## Dataset content
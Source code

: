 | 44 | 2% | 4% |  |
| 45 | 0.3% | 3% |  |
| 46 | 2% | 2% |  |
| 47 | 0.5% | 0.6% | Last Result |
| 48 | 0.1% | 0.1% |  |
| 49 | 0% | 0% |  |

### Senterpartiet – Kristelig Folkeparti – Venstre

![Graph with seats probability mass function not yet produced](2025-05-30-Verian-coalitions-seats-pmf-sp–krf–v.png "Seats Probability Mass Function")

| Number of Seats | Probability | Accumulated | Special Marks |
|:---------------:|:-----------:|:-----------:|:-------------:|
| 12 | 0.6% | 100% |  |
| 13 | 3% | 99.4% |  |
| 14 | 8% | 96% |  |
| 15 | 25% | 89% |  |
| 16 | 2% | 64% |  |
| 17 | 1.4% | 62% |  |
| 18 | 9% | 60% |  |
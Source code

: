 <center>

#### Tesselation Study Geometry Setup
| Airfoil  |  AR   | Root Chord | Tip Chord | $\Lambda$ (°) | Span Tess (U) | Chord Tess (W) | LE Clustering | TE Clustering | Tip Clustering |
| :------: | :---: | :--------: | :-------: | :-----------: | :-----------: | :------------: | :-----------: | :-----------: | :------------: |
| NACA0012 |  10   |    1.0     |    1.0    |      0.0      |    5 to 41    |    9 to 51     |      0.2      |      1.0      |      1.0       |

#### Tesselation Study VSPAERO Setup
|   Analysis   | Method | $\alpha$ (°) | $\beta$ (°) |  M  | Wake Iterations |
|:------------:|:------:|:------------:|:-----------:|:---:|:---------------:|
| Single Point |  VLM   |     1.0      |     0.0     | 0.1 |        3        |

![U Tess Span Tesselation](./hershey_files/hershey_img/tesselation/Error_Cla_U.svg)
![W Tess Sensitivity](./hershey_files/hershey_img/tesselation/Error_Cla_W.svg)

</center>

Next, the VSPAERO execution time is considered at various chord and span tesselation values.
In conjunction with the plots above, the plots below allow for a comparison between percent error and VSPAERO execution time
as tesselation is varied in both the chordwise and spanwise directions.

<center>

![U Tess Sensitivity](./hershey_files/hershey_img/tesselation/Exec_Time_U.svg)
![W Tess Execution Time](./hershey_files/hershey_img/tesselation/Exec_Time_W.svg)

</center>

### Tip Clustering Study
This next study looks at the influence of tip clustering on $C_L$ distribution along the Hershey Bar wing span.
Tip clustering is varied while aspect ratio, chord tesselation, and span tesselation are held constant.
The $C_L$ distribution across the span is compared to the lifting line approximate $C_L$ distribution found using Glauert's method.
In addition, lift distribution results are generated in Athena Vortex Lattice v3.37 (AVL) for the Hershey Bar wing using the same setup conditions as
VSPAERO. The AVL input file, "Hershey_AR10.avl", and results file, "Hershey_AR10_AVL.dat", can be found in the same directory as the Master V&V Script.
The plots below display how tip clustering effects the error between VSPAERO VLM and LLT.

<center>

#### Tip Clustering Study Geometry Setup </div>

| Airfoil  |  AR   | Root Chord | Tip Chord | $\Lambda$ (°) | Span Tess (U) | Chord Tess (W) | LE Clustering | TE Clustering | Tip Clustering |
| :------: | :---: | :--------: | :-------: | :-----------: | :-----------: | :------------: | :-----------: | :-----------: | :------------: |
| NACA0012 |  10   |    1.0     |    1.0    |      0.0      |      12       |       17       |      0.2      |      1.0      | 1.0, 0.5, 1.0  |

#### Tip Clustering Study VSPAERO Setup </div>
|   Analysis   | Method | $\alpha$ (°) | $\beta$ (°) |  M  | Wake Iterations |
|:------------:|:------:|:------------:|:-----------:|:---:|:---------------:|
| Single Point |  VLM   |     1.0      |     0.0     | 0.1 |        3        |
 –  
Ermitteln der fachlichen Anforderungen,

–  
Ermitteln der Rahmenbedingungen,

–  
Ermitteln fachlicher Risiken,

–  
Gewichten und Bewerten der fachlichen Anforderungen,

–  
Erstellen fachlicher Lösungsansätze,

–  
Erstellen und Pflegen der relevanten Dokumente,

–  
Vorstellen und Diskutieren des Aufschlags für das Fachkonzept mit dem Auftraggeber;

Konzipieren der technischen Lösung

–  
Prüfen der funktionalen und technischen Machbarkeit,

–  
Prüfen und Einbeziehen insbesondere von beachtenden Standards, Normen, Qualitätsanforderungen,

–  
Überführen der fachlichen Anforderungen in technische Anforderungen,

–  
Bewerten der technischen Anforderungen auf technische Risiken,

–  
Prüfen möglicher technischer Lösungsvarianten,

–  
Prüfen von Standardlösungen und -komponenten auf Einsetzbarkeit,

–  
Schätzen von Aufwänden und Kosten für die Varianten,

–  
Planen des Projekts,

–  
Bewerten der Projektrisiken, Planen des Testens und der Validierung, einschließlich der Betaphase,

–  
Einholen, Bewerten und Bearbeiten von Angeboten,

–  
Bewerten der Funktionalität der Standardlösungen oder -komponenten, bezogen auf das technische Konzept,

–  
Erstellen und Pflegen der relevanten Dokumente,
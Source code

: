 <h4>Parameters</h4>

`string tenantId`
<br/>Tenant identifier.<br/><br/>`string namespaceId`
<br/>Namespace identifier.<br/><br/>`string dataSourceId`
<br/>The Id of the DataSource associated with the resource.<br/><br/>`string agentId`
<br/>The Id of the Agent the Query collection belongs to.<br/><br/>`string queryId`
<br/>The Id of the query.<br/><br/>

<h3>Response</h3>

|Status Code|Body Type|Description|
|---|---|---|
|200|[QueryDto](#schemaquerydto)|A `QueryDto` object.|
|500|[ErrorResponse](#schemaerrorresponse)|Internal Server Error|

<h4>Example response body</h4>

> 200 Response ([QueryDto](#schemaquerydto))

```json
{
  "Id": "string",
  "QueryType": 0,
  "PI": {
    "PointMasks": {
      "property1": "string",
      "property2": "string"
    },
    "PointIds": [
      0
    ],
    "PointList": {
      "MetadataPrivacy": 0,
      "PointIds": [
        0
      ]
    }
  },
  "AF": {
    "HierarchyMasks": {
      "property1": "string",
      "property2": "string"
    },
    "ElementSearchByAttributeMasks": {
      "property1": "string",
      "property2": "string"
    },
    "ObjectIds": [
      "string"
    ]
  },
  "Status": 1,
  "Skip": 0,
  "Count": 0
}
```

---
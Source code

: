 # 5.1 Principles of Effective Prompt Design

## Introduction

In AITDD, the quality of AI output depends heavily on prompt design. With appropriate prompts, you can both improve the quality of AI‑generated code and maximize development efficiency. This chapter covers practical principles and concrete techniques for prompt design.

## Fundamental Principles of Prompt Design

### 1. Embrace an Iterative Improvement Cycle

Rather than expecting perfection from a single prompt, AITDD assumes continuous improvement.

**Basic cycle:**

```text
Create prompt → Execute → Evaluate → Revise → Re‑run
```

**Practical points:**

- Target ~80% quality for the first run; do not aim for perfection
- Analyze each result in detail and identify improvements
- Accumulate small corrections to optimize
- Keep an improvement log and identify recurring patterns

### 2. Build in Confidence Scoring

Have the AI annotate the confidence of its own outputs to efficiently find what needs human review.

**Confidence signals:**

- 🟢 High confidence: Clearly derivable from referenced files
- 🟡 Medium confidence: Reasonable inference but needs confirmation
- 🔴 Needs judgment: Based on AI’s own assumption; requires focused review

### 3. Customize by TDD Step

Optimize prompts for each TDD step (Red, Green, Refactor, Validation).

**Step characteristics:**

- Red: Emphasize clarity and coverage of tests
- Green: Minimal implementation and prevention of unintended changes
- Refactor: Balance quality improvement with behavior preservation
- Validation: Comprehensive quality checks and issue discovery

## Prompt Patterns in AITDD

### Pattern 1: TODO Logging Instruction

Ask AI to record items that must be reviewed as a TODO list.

## Assignment
State the number of lines in the entries above that contain the word "Prüfen", and nothing more.

## Your response
4